Santerrius Barlow, a graduate student at Xavier University of Louisiana majoring in mental health counseling, sits inside Xavier South. Barlow is from Griffin, Georgia, and is on Xavier’s track and field team. This semester, Barlow has been taking online classes and lives off-campus at the Hilton Riverside hotel.
Since the COVID-19 lockdown began in March 2020, for the past two semesters, students at Xavier University of Louisiana have been trying to adjust to online learning and a new college environment.
Students shared they had a fear of the unknown and did not know what the new changes would bring.
A group of students provided insight on their experiences while being in university during a global pandemic. While some students attended classes in person, with masks and socially distanced, a large number of students remained at home taking classes fully online. During these unexpected times, they’ve experienced challenges academically and socially.
“Zoom classes make it hard to stay focused,” Phuong Huynh said. Diem Phuong Huynh is a senior majoring in biology at the Xavier University of Louisiana. She resides in New Orleans with her parents and has been taking online classes from home for the past two semesters.
“Professors are making my learning experience difficult with online quizzes, tests, and insane due dates,” she said.
COVID-19 has affected all classes, from freshman to graduate students. Even though online learning is the safest option, the college experience has been anything but normal for many students. They have dealt with a major change when it comes to social interaction.
“It is hard not being able to develop those relationships with my classmates and professors,” said Santerrius Barlow, a graduate student at Xavier.
Barlow who is working towards a master’s degree in mental health counseling is from Griffin, Georgia, and resides at the Hilton Riverside hotel, which is part of XULA 2020-2021 housing.
Barlow said that he has experienced a hindrance in the social aspect of college life. He said that the change in social interaction has been a downside.
“As a student-athlete, it’s been difficult to not be able to have team bonding,” Barlow said. “I wish we could go out as a team like we used to.”
Students are not alone in the adjustment of online classes. Shael Wolfson, who holds a Ph.D. in Financial Economics and is an assistant professor in the Business department at Xavier, explained the challenges that have formed when it comes to student and professor interaction.
“It has been a bit of learning in regard to how to communicate with one another,” Wolfson said. “You have to set up boundaries for when to respond to emails.”
Communication between students and professors has been one of the most difficult changes.
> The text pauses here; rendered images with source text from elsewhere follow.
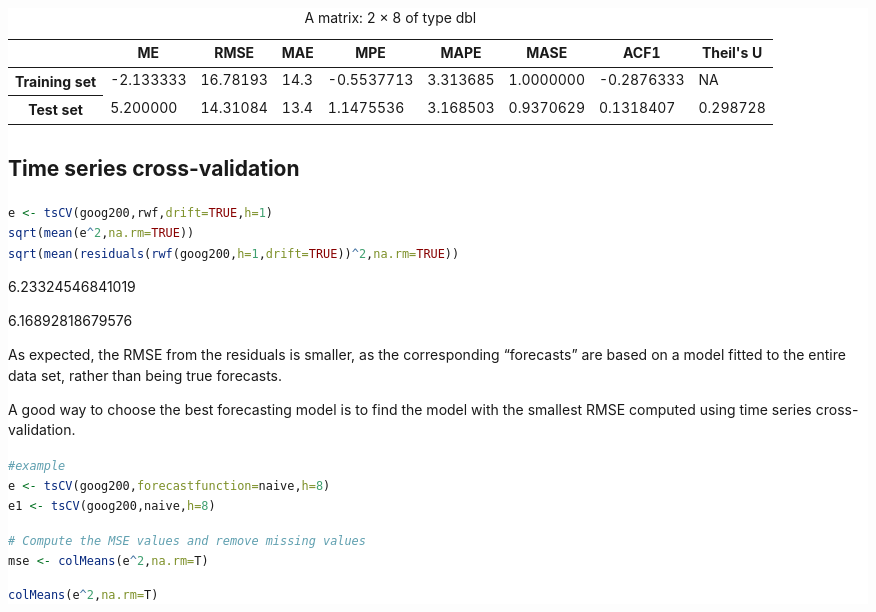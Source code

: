 


<table>
<caption>A matrix: 2 × 8 of type dbl</caption>
<thead>
	<tr><th></th><th scope=col>ME</th><th scope=col>RMSE</th><th scope=col>MAE</th><th scope=col>MPE</th><th scope=col>MAPE</th><th scope=col>MASE</th><th scope=col>ACF1</th><th scope=col>Theil's U</th></tr>
</thead>
<tbody>
	<tr><th scope=row>Training set</th><td>-2.133333</td><td>16.78193</td><td>14.3</td><td>-0.5537713</td><td>3.313685</td><td>1.0000000</td><td>-0.2876333</td><td>      NA</td></tr>
	<tr><th scope=row>Test set</th><td> 5.200000</td><td>14.31084</td><td>13.4</td><td> 1.1475536</td><td>3.168503</td><td>0.9370629</td><td> 0.1318407</td><td>0.298728</td></tr>
</tbody>
</table>



## Time series cross-validation


```R
e <- tsCV(goog200,rwf,drift=TRUE,h=1)
sqrt(mean(e^2,na.rm=TRUE))
sqrt(mean(residuals(rwf(goog200,h=1,drift=TRUE))^2,na.rm=TRUE))
```


6.23324546841019



6.16892818679576


As expected, the RMSE from the residuals is smaller, as the corresponding “forecasts” are based on a model fitted to the entire data set, rather than being true forecasts.

A good way to choose the best forecasting model is to find the model with the smallest RMSE computed using time series cross-validation.


```R
#example
e <- tsCV(goog200,forecastfunction=naive,h=8)
e1 <- tsCV(goog200,naive,h=8)
```


```R
# Compute the MSE values and remove missing values
mse <- colMeans(e^2,na.rm=T)
```


```R
colMeans(e^2,na.rm=T)
```

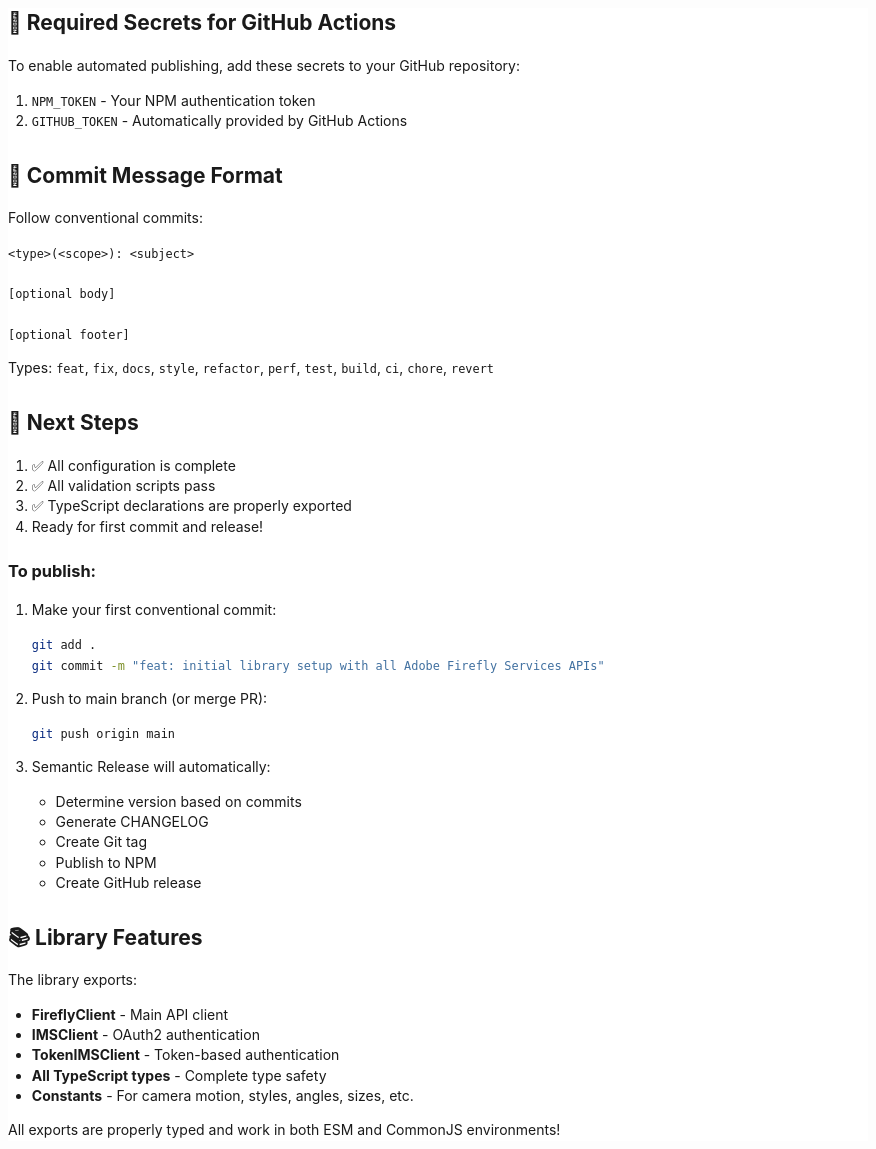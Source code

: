 ## 🔐 Required Secrets for GitHub Actions

To enable automated publishing, add these secrets to your GitHub repository:

1. `NPM_TOKEN` - Your NPM authentication token
2. `GITHUB_TOKEN` - Automatically provided by GitHub Actions

## 📝 Commit Message Format

Follow conventional commits:

```
<type>(<scope>): <subject>

[optional body]

[optional footer]
```

Types: `feat`, `fix`, `docs`, `style`, `refactor`, `perf`, `test`, `build`, `ci`, `chore`, `revert`

## 🎉 Next Steps

1. ✅ All configuration is complete
2. ✅ All validation scripts pass
3. ✅ TypeScript declarations are properly exported
4. Ready for first commit and release!

### To publish:

1. Make your first conventional commit:

   ```bash
   git add .
   git commit -m "feat: initial library setup with all Adobe Firefly Services APIs"
   ```

2. Push to main branch (or merge PR):

   ```bash
   git push origin main
   ```

3. Semantic Release will automatically:
   - Determine version based on commits
   - Generate CHANGELOG
   - Create Git tag
   - Publish to NPM
   - Create GitHub release

## 📚 Library Features

The library exports:

- **FireflyClient** - Main API client
- **IMSClient** - OAuth2 authentication
- **TokenIMSClient** - Token-based authentication
- **All TypeScript types** - Complete type safety
- **Constants** - For camera motion, styles, angles, sizes, etc.

All exports are properly typed and work in both ESM and CommonJS environments!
However, since the fall semester, it has seen a bit of improvement.
“I think we are all getting better at it,” Wolfson said. “As far as Zoom has taken hold, we are all a bit more comfortable doing things online now.”
Although this global change has produced many challenges, there are upsides academic-wise.
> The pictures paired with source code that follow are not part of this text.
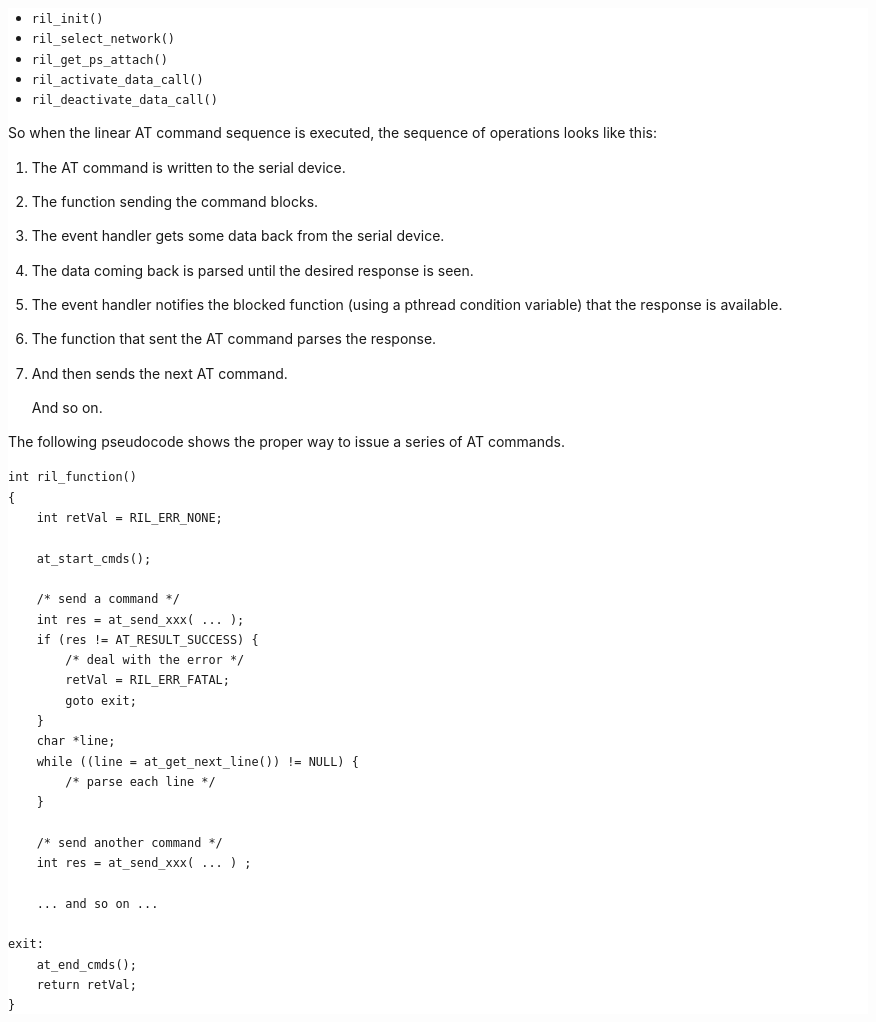 - `ril_init()`
- `ril_select_network()`
- `ril_get_ps_attach()`
- `ril_activate_data_call()`
- `ril_deactivate_data_call()`

So when the linear AT command sequence is executed, the sequence of operations looks like this:

1. The AT command is written to the serial device.

2. The function sending the command blocks.

3. The event handler gets some data back from the serial device.

4. The data coming back is parsed until the desired response is seen.

5. The event handler notifies the blocked function (using a pthread condition variable) that the response is available.

6. The function that sent the AT command parses the response.

7. And then sends the next AT command.

   And so on.

The following pseudocode shows the proper way to issue a series of AT commands.

```
int ril_function()
{
    int retVal = RIL_ERR_NONE;

    at_start_cmds();

    /* send a command */
    int res = at_send_xxx( ... );
    if (res != AT_RESULT_SUCCESS) {
        /* deal with the error */
        retVal = RIL_ERR_FATAL;
        goto exit;
    }
    char *line;
    while ((line = at_get_next_line()) != NULL) {
        /* parse each line */
    }

    /* send another command */
    int res = at_send_xxx( ... ) ;

    ... and so on ...

exit:
    at_end_cmds();
    return retVal;
}
```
Barlow said he likes to be able to complete assignments, readings, and quizzes on his own time. He said it is great to have all assignments and test dates ahead of time.
“I like being able to work at my own pace and having all the due dates helps me stay ahead,” Barlow said.
Despite the changes at Xavier due to COVID-19, students and faculty are learning to accept the new form of education.
“It has been a tough time, but I think the students are strong-willed enough to get through it,” Wolfson said.